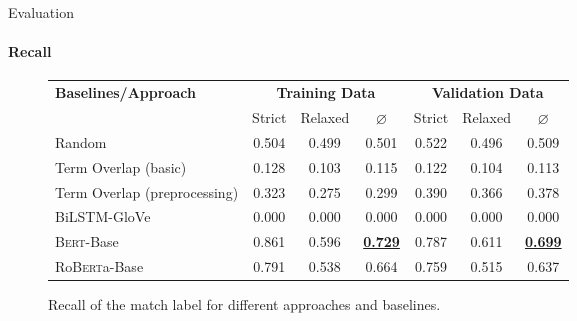 \documentclass[english,handout]{mlutalk}
\newcommand{\BiLSTM}{\mbox{BiLSTM}\xspace}
\newcommand{\Bert}{\textsc{Bert}\xspace}
\newcommand{\BertBase}{\Bert-Base\xspace}
\newcommand{\Roberta}{\mbox{Ro\textsc{Bert}a}\xspace}
\newcommand{\RobertaBase}{\Roberta-Base\xspace}
\renewcommand{\lg}{\color{lightgray}}
\begin{document}
\begin{frame}{Evaluation}
  \framesubtitle{Recall}
  \begin{figure}
    \centering
    \caption{Recall of the match label for different approaches and baselines.}
    \scriptsize
    \begin{tabular}{lcccccc}
      \toprule
      \textbf{Baselines/Approach} & \multicolumn{3}{c}{\textbf{Training Data}} & \multicolumn{3}{c}{\textbf{Validation Data}} \\
      \cmidrule(r{0.5em}){2-4} \cmidrule(l{0.5em}){5-7}
      & Strict & Relaxed & \(\varnothing\) & Strict & Relaxed & \(\varnothing\) \\
      \midrule
      Random 
      & 0.504 & 0.499 & 0.501 & 0.522 & 0.496 & 0.509 \\
      Term Overlap (basic)
      & 0.128 & 0.103 & 0.115 & 0.122 & 0.104 & 0.113 \\
      Term Overlap (preprocessing)
      & 0.323 & 0.275 & 0.299 & 0.390 & 0.366 & 0.378 \\
      \midrule
      \lg\BiLSTM-GloVe
      & \lg0.000 & \lg0.000 & \lg0.000 & \lg0.000 & \lg0.000 & \lg0.000 \\
      \BertBase
      & 0.861 & 0.596 & \textbf{\underline{0.729}} & 0.787 & 0.611 & \textbf{\underline{0.699}} \\
      \RobertaBase
      & 0.791 & 0.538 & 0.664 & 0.759 & 0.515 & 0.637 \\
      \bottomrule
    \end{tabular}
  \end{figure}
\end{frame}
\end{document}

= = = =

The expected output is the run of lines from the one holding "0.515 & 0.637 \\" to the last line of the entries above, each reproduced character for character.

_Your response:_
      & 0.791 & 0.538 & 0.664 & 0.759 & 0.515 & 0.637 \\
      \bottomrule
    \end{tabular}
  \end{figure}
\end{frame}
\end{document}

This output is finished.